** Opening DATA PROVIDED block **

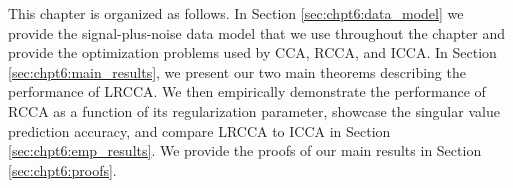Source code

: This chapter is organized as follows. In Section \ref{sec:chpt6:data_model} we provide the
signal-plus-noise data model that we use throughout the chapter and provide the optimization
problems used by CCA, RCCA, and ICCA. In Section \ref{sec:chpt6:main_results}, we present our
two main theorems describing the performance of LRCCA. We then empirically demonstrate the
performance of RCCA as a function of its regularization parameter, showcase the singular
value prediction accuracy, and compare LRCCA to ICCA in Section \ref{sec:chpt6:emp_results}. We
provide the proofs of our main results in Section \ref{sec:chpt6:proofs}. 

\begin{figure}
  \centering
\end{figure}
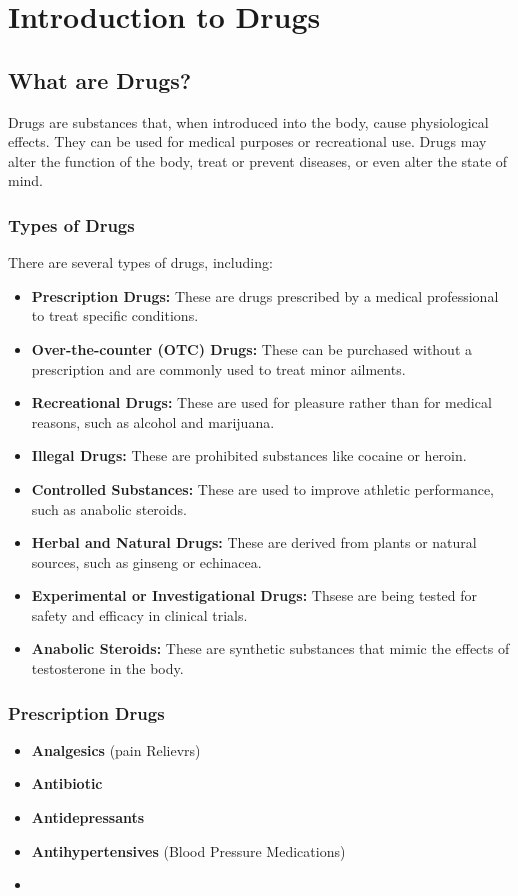 \chapter{Introduction to Drugs}

\section{What are Drugs?}
Drugs are substances that, when introduced into the body, cause physiological effects. They can be used for medical purposes or recreational use. Drugs may alter the function of the body, treat or prevent diseases, or even alter the state of mind. 

\subsection{Types of Drugs}
There are several types of drugs, including:
\begin{itemize}
    \item \textbf{Prescription Drugs:} These are drugs prescribed by a medical professional to treat specific conditions.
    \item \textbf{Over-the-counter (OTC) Drugs:} These can be purchased without a prescription and are commonly used to treat minor ailments.
    \item \textbf{Recreational Drugs:} These are used for pleasure rather than for medical reasons, such as alcohol and marijuana.
    \item \textbf{Illegal Drugs:} These are prohibited substances like cocaine or heroin.
    \item \textbf{Controlled Substances:} These are used to improve athletic performance, such as anabolic steroids.
    \item \textbf{Herbal and Natural Drugs:} These are derived from plants or natural sources, such as ginseng or echinacea.
    \item \textbf{Experimental or Investigational Drugs:} Thsese are being tested for safety and efficacy in clinical trials.
    \item \textbf{Anabolic Steroids:} These are synthetic substances that mimic the effects of testosterone in the body.
\end{itemize}

\subsection{Prescription Drugs}

\begin{itemize}
    \item \textbf{Analgesics} (pain Relievrs)
    \item \textbf{Antibiotic}
    \item \textbf{Antidepressants}
    \item \textbf{Antihypertensives} (Blood Pressure Medications)
    \item 
\end{itemize}



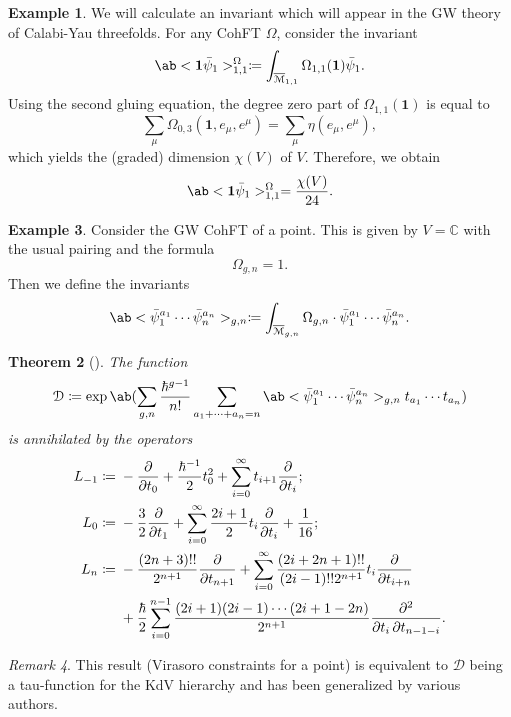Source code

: \documentclass[10pt,oldfontcommands,oneside]{memoir}
\newtheorem{thm}{Theorem}[section]
\theoremstyle{definition}
\newtheorem{exm}[thm]{Example}
\theoremstyle{remark}
\newtheorem{rmk}[thm]{Remark}
\theoremstyle{plain}
\theoremstyle{definition}
\theoremstyle{remark}
\newcommand{\C}{\mathbb{C}}
\newcommand{\Mbar}{\overline{\mathcal{M}}}
\newcommand{\mc}[1]{\mathcal{#1}}
\newcommand{\1}{\mathbf{1}}
\newcommand{\2}{\mathbf{2}}
\newcommand{\3}{\mathbf{3}}
\begin{document}
\begin{exm}
    We will calculate an invariant which will appear in the GW theory of Calabi-Yau threefolds. For any CohFT $\Omega$, consider the invariant
    \[ \ab<\1\bar{\psi}_1>_{1,1}^{\Omega}\coloneqq \int_{\Mbar_{1,1}} \Omega_{1,1}(\1)\bar{\psi}_1. \]
    Using the second gluing equation, the degree zero part of $\Omega_{1,1}(\1)$ is equal to
    \[ \sum_{\mu} \Omega_{0,3}(\1, e_{\mu}, e^{\mu}) = \sum_{\mu} \eta(e_{\mu}, e^{\mu}), \]
    which yields the (graded) dimension $\chi(V)$ of $V$. Therefore, we obtain
    \[ \ab<\1\bar{\psi}_1>_{1,1}^{\Omega} = \frac{\chi(V)}{24}. \]
\end{exm}

\begin{exm}
    Consider the GW CohFT of a point. This is given by $V = \C$ with the usual pairing and the formula 
    \[ \Omega_{g,n} = 1. \]
    Then we define the invariants
    \[ \ab<\bar{\psi}_1^{a_1} \cdots \bar{\psi}_n^{a_n}>_{g,n} \coloneqq \int_{\Mbar_{g,n}} \Omega_{g,n} \cdot \bar{\psi}_1^{a_1} \cdots \bar{\psi}_n^{a_n}. \]
    \begin{thm}[{\cite{wittenconj}}]
        The function
        \[ \mc{D} \coloneqq \exp \ab(\sum_{g,n} \frac{\hbar^{g-1}}{n!}\sum_{a_1 + \cdots + a_n = n} \ab<\bar{\psi}_1^{a_1} \cdots \bar{\psi}_n^{a_n}>_{g,n} t_{a_1}\cdots t_{a_n}) \]
        is annihilated by the operators
        \begin{align*}
            L_{-1} \coloneqq{}& -\pdv{}{t_0} + \frac{\hbar^{-1}}{2} t_0^2 + \sum_{i=0}^{\infty} t_{i+1} \pdv{}{t_i};\\
            L_0 \coloneqq{}& -\frac{3}{2} \pdv{}{t_1} + \sum_{i=0}^{\infty} \frac{2i+1}{2} t_i \pdv{}{t_i} + \frac{1}{16};\\
            L_n \coloneqq{}& -\frac{(2n+3)!!}{2^{n+1}} \pdv{}{t_{n+1}} + \sum_{i=0}^{\infty} \frac{(2i+2n+1)!!}{(2i-1)!! 2^{n+1}} t_i \pdv{}{t_{i+n}} \\
            &+ \frac{\hbar}{2} \sum_{i=0}^{n-1} \frac{(2i+1) (2i-1) \cdots (2i+1-2n)}{2^{n+1}} \pdv{}{t_i,t_{n-1-i}}.
        \end{align*}
    \end{thm}
\end{exm}

\begin{rmk}
    This result (Virasoro constraints for a point) is equivalent to $\mc{D}$ being a tau-function for the KdV hierarchy and has been generalized by various authors.
\end{rmk}
\end{document}
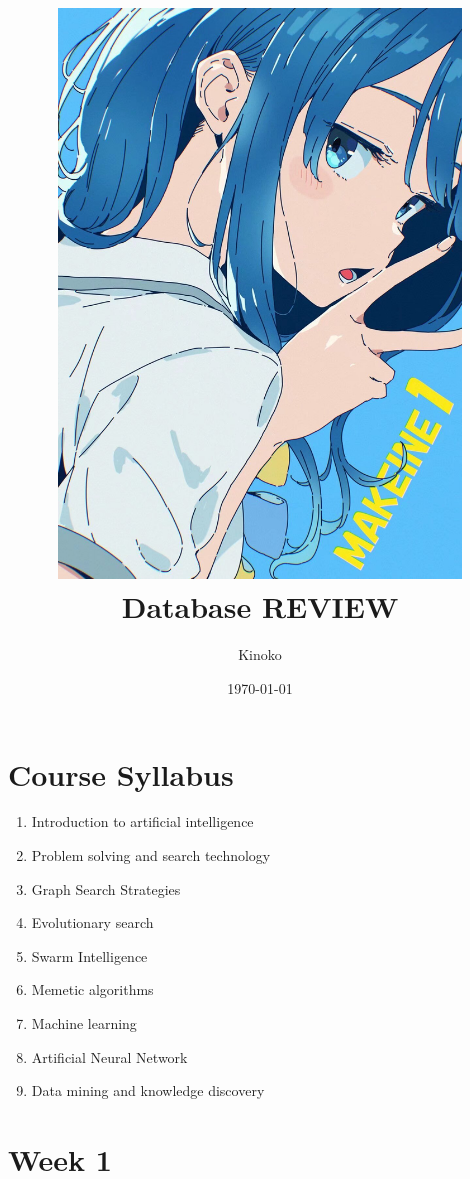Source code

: \documentclass[a4paper, 12pt]{article}
\title{
    \includegraphics[width=0.8\textwidth]{Yanami_ep1.JPG}\\  %
    Database REVIEW
}
\author{Kinoko}
\date{\today}
\begin{document}

\begin{titlepage}  
    \maketitle
\end{titlepage}

\fancyhead[R]{}  %

\tableofcontents
\newpage  %


\section*{Course Syllabus}  %
    \begin{enumerate}
        \item Introduction to artificial intelligence
        \item Problem solving and search technology
        \item Graph Search Strategies
        \item Evolutionary search
        \item Swarm Intelligence
        \item Memetic algorithms 
        \item Machine learning
        \item Artificial Neural Network
        \item Data mining and knowledge discovery
    \end{enumerate}

\newpage

\setcounter{section}{0}

\section{Week 1}
\end{document}
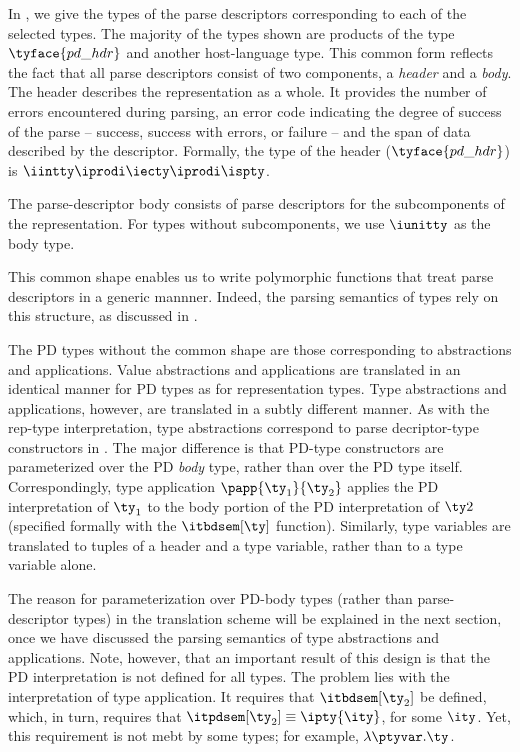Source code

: In , we give the types of the parse descriptors
corresponding to each of the selected \ddc{} types. The majority of
the types shown are products of the type $\tyface{pd\_hdr}$ and
another host-language type. This common form reflects the fact that all
parse descriptors consist of two components, a {\it header} and a {\it
  body}.  The header describes the representation as a whole. It
provides the number of errors encountered during parsing, an error
code indicating the degree of success of the parse -- success, success
with errors, or failure -- and the span of data described by the
descriptor.  Formally, the type of the header ($\tyface{pd\_hdr}$) is
$\iintty \iprodi \iecty \iprodi \ispty$. 

The parse-descriptor body consists of parse descriptors for the
subcomponents of the representation. For types without subcomponents,
we use $\iunitty$ as the body type.


This common shape enables us to write
polymorphic functions that treat parse descriptors in a generic
mannner. Indeed, the parsing semantics of types rely on this
structure, as discussed in .

The PD types without the common shape are those corresponding to
abstractions and applications. Value abstractions and applications are
translated in an identical manner for PD types as for representation
types.  Type abstractions and applications, however, are translated in
a subtly different manner. As with the rep-type interpretation, type
abstractions correspond to parse decriptor-type constructors in
\fomega. The major difference is that PD-type constructors are
parameterized over the PD \emph{body} type, rather than over the PD
type itself. Correspondingly, type application $\papp {\ty_1}{\ty_2}$ applies
the PD interpretation of $\ty_1$ to the body portion of the PD
interpretation of $\ty2$ (specified formally with the $\itbdsem[\ty]$
function). Similarly, type variables are translated to tuples of a
header and a type variable, rather than to a type variable alone. 

The reason for parameterization over PD-body types (rather than
parse-descriptor types) in the translation scheme will be explained in
the next section, once we have discussed the parsing semantics of type
abstractions and applications. Note, however, that an important result
of this design is that the PD interpretation is not defined for all
types. The problem lies with the interpretation of type application.
It requires that $\itbdsem[\ty_2]$ be defined, which, in turn,
requires that $\itpdsem[\ty_2] \equiv \ipty{\ity}$, for some $\ity$.
Yet, this requirement is not mebt by some types; for example, $\lambda
\ptyvar.\ty$.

** Closing DATA PROVIDED block **

[REQUIRED ACTION]: Search the entries for the word "tyface", then copy every line in which it is found.

[PROBLEM SOLUTION]:
the types shown are products of the type $\tyface{pd\_hdr}$ and
descriptor.  Formally, the type of the header ($\tyface{pd\_hdr}$) is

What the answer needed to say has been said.